INSTRUCTIONS TO FOLLOW ▸ If a line in the records below contains "mapsto", copy that line.

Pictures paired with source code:
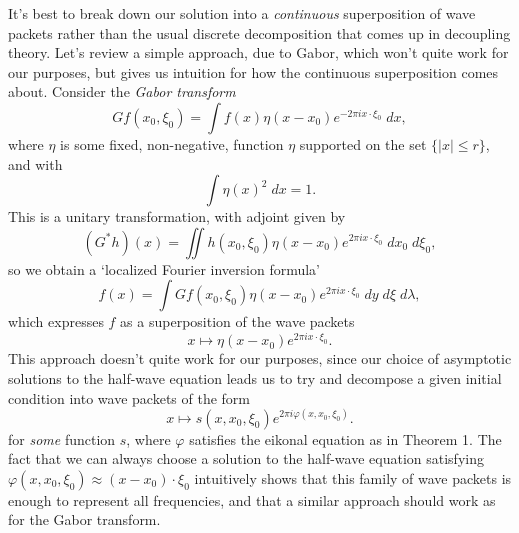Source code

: \documentclass{article}
\theoremstyle{plain}
\theoremstyle{remark}
\theoremstyle{definition}
\begin{document}
It's best to break down our solution into a \emph{continuous} superposition of wave packets rather than the usual discrete decomposition that comes up in decoupling theory. Let's review a simple approach, due to Gabor, which won't quite work for our purposes, but gives us intuition for how the continuous superposition comes about. Consider the \emph{Gabor transform}
%
\[ Gf(x_0,\xi_0) = \int f(x) \eta(x - x_0) e^{- 2 \pi i x \cdot \xi_0}\; dx, \]
%
where $\eta$ is some fixed, non-negative, function $\eta$ supported on the set $\{ |x| \leq r \}$, and with
%
\[ \int \eta(x)^2\; dx = 1. \]
%
This is a unitary transformation, with adjoint given by
%
\[ (G^*h)(x) = \iint h(x_0,\xi_0) \eta(x - x_0) e^{2 \pi i x \cdot \xi_0}\; dx_0\; d\xi_0, \]
%
so we obtain a `localized Fourier inversion formula'
%
\[ f(x) = \int Gf(x_0,\xi_0) \eta(x - x_0) e^{2 \pi i x \cdot \xi_0}\; dy\; d\xi\; d\lambda, \]
%
which expresses $f$ as a superposition of the wave packets
%
\[ x \mapsto \eta(x - x_0) e^{2 \pi i x \cdot \xi_0}. \]
%
This approach doesn't quite work for our purposes, since our choice of asymptotic solutions to the half-wave equation leads us to try and decompose a given initial condition into wave packets of the form
%
\[ x \mapsto s(x,x_0,\xi_0) e^{2 \pi i \varphi(x,x_0, \xi_0)}. \]
%
for \emph{some} function $s$, where $\varphi$ satisfies the eikonal equation as in Theorem 1. The fact that we can always choose a solution to the half-wave equation satisfying $\varphi(x,x_0,\xi_0) \approx (x - x_0) \cdot \xi_0$ intuitively shows that this family of wave packets is enough to represent all frequencies, and that a similar approach should work as for the Gabor transform.
\end{document}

SOLUTION TO THIS EXERCISE ▸
\[ x \mapsto \eta(x - x_0) e^{2 \pi i x \cdot \xi_0}. \]
\[ x \mapsto s(x,x_0,\xi_0) e^{2 \pi i \varphi(x,x_0, \xi_0)}. \]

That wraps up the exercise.